Return, word for word, only the lines of the data below that lie between the line with "- add implementation" and the line with "- file paths", those two lines included.

(Data for review begins)

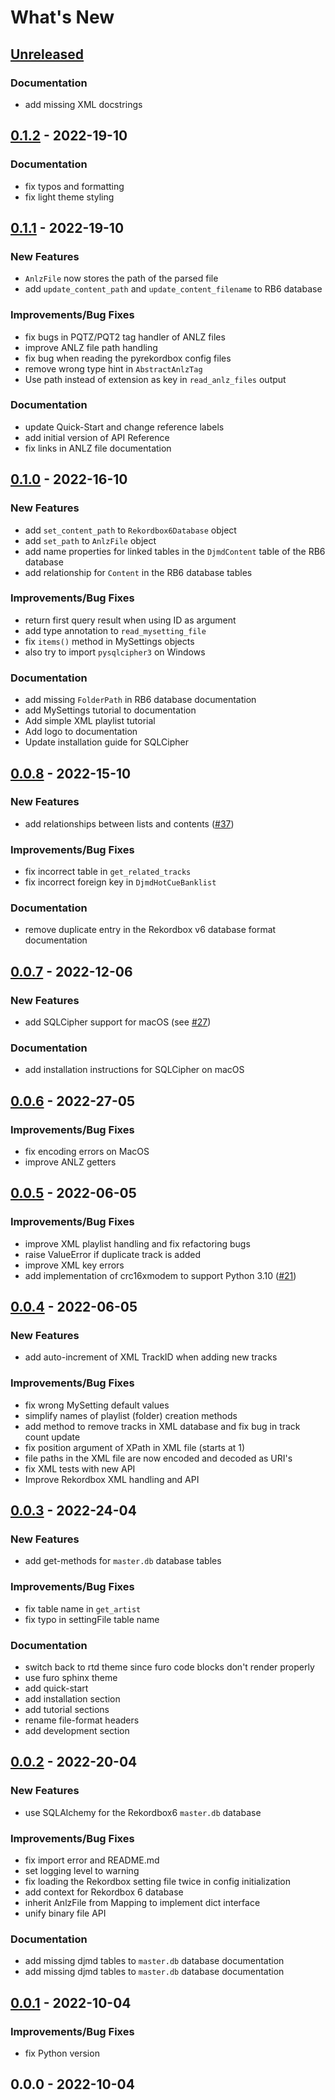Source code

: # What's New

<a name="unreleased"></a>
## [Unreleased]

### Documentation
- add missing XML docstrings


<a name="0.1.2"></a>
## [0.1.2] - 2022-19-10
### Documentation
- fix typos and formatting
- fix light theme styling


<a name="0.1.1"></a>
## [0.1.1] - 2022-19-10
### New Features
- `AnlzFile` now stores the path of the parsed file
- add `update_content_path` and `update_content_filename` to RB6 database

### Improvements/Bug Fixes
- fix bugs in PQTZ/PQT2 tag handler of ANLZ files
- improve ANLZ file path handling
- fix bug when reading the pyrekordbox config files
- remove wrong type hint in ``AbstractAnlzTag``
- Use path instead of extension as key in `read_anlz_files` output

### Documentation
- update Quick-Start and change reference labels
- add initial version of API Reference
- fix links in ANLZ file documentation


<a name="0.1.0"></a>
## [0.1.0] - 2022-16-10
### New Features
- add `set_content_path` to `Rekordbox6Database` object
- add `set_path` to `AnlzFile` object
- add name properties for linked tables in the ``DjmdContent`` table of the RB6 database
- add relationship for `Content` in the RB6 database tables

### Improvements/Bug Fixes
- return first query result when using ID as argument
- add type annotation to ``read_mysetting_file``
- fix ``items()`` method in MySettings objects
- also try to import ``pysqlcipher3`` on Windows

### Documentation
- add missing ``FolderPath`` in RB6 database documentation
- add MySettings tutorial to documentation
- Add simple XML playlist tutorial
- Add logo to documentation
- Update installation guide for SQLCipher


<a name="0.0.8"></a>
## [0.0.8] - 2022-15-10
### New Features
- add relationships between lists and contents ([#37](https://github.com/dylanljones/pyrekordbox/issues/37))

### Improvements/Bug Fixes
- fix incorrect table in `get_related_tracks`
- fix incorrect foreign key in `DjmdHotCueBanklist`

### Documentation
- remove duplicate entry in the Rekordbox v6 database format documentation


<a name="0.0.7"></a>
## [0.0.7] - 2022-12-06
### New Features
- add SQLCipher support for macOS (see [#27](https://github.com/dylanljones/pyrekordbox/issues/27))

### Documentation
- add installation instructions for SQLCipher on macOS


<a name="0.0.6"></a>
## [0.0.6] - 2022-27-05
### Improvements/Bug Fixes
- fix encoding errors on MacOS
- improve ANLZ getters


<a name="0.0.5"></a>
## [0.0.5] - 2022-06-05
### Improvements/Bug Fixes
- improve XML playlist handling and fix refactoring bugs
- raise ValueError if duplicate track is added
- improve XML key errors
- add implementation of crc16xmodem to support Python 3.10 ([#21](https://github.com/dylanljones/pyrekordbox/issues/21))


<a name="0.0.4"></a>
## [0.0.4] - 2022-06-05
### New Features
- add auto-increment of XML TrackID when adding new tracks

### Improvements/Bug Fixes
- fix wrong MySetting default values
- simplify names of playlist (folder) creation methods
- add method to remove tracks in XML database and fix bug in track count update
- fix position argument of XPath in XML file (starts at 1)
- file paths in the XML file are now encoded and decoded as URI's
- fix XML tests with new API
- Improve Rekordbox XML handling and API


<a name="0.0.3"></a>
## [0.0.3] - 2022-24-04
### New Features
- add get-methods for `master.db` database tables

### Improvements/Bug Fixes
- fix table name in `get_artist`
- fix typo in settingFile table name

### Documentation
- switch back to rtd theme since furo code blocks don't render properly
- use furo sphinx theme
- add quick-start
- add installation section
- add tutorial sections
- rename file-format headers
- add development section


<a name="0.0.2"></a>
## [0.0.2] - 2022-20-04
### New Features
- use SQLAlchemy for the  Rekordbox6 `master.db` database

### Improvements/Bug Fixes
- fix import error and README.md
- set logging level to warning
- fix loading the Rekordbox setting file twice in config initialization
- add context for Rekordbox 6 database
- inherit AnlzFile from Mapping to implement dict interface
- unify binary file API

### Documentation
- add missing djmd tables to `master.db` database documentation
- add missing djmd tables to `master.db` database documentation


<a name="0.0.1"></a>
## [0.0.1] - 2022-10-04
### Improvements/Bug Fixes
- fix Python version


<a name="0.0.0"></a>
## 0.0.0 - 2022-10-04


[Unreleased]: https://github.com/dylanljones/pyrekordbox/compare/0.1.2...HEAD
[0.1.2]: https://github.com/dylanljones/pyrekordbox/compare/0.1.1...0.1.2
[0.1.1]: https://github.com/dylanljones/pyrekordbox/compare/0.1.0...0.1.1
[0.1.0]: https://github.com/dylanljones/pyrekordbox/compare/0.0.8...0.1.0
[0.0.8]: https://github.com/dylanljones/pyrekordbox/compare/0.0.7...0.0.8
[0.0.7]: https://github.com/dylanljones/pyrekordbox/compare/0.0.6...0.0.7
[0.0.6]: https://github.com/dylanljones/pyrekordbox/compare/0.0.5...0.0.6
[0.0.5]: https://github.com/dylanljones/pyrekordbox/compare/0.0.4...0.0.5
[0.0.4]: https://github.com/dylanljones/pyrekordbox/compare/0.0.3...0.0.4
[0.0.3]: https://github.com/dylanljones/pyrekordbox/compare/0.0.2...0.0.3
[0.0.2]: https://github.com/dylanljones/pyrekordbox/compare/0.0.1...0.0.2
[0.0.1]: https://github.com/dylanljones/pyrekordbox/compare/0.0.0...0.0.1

(Data for review ends)
(Data for review begins)

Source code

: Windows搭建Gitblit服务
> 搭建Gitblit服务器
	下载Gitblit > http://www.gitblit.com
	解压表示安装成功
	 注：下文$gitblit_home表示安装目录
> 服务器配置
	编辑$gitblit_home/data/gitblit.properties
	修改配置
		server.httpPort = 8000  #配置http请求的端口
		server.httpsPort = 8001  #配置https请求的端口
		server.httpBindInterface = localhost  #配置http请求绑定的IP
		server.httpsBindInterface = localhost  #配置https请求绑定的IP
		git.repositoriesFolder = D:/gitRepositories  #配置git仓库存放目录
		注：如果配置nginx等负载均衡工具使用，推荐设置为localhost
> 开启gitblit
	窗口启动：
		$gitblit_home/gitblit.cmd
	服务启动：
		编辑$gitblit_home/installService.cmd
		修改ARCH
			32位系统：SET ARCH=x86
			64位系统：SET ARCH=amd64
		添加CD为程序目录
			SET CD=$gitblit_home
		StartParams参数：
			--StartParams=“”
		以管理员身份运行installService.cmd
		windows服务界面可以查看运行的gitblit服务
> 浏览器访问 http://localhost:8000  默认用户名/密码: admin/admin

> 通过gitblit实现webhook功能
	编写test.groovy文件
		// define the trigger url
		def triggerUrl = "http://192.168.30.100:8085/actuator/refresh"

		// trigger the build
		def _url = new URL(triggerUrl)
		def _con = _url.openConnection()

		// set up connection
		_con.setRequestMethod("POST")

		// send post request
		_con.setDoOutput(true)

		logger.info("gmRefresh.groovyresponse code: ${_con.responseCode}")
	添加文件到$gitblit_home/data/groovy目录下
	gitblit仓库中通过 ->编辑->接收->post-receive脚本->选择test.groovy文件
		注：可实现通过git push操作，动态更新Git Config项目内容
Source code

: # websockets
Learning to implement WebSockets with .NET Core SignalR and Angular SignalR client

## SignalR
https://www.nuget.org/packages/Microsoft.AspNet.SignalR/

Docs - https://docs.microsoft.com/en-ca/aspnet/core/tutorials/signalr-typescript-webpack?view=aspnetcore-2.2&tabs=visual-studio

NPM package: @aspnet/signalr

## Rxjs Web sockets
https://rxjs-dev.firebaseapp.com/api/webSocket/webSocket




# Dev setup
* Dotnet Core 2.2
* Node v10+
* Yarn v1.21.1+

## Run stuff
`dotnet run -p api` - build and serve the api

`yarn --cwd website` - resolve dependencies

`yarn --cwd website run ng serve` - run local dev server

(Data for review ends)

Exercise answer:
- add implementation of crc16xmodem to support Python 3.10 ([#21](https://github.com/dylanljones/pyrekordbox/issues/21))


<a name="0.0.4"></a>
## [0.0.4] - 2022-06-05
### New Features
- add auto-increment of XML TrackID when adding new tracks

### Improvements/Bug Fixes
- fix wrong MySetting default values
- simplify names of playlist (folder) creation methods
- add method to remove tracks in XML database and fix bug in track count update
- fix position argument of XPath in XML file (starts at 1)
- file paths in the XML file are now encoded and decoded as URI's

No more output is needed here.